The Association of Talent Agents, which represents major Hollywood agencies, did not immediately respond to a request for comment.
The agencies have been steadfast in arguing that packaging fees benefit both writers and their representatives. The main interest of both camps — the creation of hit shows — is well served by the current arrangement, they say. The agencies have also said that, with the growing power of Netflix and other streaming services, writers need agents to defend their interests more than ever.
In addition to the unions, eight accomplished writers signed onto the lawsuit, including Meredith Stiehm, the creator of the CBS series “Cold Case,” and David Simon, the creator of “The Wire.”
Mr. Simon, in a widely shared entry he posted on his personal blog last month, wrote of packaging: “It is theft. It is fraud. In the hands of the right U.S. attorney, it might even be prima facie evidence of decades of racketeering.”

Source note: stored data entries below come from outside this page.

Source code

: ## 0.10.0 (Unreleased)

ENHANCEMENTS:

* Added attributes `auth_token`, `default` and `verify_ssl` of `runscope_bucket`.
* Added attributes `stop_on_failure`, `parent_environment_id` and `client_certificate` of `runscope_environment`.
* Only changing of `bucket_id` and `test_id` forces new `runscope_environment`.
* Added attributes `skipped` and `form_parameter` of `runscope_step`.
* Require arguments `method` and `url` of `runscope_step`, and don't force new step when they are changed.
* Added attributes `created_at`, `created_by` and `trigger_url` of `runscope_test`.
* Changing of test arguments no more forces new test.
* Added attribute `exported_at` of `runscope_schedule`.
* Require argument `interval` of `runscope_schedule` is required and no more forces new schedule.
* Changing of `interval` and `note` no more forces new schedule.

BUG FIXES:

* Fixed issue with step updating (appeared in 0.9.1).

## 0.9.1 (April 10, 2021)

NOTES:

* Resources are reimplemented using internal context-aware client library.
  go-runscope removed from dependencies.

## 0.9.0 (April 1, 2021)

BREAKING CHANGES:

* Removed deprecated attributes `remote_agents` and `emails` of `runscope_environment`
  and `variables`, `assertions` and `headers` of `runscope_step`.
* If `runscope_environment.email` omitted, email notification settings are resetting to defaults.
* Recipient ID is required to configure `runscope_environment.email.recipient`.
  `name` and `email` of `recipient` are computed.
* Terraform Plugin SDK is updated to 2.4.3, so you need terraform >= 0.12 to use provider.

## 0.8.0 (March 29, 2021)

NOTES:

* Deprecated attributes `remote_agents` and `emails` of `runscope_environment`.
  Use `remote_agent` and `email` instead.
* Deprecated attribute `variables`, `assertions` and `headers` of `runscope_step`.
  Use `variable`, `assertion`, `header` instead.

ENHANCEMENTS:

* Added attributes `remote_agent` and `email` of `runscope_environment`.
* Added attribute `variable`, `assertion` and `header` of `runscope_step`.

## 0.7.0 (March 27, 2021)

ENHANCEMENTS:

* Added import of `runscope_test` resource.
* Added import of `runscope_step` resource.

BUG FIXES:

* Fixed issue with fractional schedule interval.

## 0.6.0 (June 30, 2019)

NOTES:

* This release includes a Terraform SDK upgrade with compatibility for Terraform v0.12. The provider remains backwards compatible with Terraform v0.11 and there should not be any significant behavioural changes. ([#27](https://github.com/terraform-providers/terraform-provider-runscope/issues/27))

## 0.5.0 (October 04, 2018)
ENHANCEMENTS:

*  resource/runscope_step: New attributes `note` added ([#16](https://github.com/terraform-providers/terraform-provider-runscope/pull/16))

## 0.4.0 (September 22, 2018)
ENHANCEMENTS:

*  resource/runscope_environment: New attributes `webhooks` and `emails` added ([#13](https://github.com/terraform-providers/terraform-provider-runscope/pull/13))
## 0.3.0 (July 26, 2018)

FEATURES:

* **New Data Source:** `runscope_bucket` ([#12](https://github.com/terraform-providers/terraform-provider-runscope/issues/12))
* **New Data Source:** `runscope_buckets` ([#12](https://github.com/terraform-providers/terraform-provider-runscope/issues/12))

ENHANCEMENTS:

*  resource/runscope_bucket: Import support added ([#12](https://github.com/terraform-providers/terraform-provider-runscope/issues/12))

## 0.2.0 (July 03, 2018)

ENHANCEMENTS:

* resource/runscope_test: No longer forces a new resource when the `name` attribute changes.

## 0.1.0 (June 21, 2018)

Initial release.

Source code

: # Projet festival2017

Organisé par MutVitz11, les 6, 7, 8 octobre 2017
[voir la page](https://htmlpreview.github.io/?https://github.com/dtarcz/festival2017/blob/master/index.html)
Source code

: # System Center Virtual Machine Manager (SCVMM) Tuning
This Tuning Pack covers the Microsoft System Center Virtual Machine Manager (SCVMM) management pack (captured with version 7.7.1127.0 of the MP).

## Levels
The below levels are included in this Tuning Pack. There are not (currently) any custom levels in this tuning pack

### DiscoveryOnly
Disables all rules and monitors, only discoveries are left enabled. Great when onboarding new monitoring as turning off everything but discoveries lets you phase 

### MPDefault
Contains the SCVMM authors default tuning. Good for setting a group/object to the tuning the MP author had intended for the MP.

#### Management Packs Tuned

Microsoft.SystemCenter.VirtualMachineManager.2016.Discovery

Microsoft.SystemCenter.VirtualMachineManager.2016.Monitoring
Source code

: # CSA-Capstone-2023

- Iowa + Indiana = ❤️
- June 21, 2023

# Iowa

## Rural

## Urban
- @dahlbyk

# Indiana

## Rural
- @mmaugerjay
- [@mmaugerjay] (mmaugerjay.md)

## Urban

In its suit, the W.G.A. argues that packaging fees violate California fiduciary duty law, saying that talent agents are required by law to be loyal to their clients and without conflict of interest. The filed complaint also argues that packaging fees violate California’s Unfair Competition Law, and says they violate a federal statue of the Labor-Management Relations Act, an anti-kickback provision of the Taft-Hartley Act.
Members of the guild and their opponents at the agencies have shown united fronts, with only a few exceptions. Jon Robin Baitz, a writer working on a new Amazon series starring Julia Roberts, said in a letter to the W.G.A. that he would not cut ties with his representatives at the Creative Artists Agency.
Mr. Goodman, the union leader, said there was no significant dissent in the ranks.
“I’m in constant contact with members every day on all sides of this issue and we have the overwhelming support our members,” he said.